Ochsner, which operates a network of hospitals across Mississippi and Louisiana, is expected to bid on Singing River if the proposal for a sale succeeds.

Granger additionally argued the hospital needed “a contingency plan in case the Board of Supervisors or the public decide this is not the right decision as well as a plan to not lose money in the meantime.”

“This is a decision that affects the lives of all our residents and this recommendation is a very serious transaction,” Granger wrote. “Once this decision is made, it may be irreversible.”

Asked to respond to Granger’s comments, a spokesperson for Singing River said in a statement provided to the Sun Herald, “A strategic partnership would give us the capital resources to invest in our system of care, and in our staff, to continue the positive growth we have forged over the past several years.”

The statement did not address Granger’s specific comments and was consistent with arguments for the sale the hospital has previously presented at public meetings and on a website, SingingRiverForward.com.

Granger, a former school district administrator and accountant in the state auditor’s office who has been on the hospital board for six years, did not return a request for comment.

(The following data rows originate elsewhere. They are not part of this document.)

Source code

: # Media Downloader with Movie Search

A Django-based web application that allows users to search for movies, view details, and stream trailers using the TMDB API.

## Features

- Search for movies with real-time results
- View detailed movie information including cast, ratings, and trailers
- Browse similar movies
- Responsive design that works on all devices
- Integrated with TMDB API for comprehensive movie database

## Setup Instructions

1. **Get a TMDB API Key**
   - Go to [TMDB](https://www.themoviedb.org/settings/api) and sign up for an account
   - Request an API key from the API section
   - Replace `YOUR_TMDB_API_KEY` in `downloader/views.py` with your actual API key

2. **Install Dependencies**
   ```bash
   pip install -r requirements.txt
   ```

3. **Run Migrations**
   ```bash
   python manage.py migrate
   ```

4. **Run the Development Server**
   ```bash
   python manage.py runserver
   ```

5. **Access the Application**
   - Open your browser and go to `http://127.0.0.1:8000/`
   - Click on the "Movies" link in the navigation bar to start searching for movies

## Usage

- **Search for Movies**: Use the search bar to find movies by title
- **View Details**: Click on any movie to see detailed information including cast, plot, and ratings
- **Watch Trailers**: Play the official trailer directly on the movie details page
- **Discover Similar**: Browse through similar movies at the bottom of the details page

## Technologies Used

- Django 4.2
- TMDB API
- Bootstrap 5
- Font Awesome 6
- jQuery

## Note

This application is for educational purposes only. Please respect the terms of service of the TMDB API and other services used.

Though Granger was the only board member to vote against recommending the sale on June 1, she was not alone in expressing hesitation.

Board member Pam Lindsey read a statement into the record which read in part, “I’m having a difficult time with this decision because as a new board trustee, I don’t have thorough knowledge of the background history. I was born and most of my family & friends were born at SRH, so this hospital means a great deal to me!”

On August 17, the Jackson County board of supervisors will hold a public hearing on whether to put the hospital up for sale.

If a sufficient number of signatures is collected in support of a referendum, citizens of the county will then be given the opportunity to vote on the sale.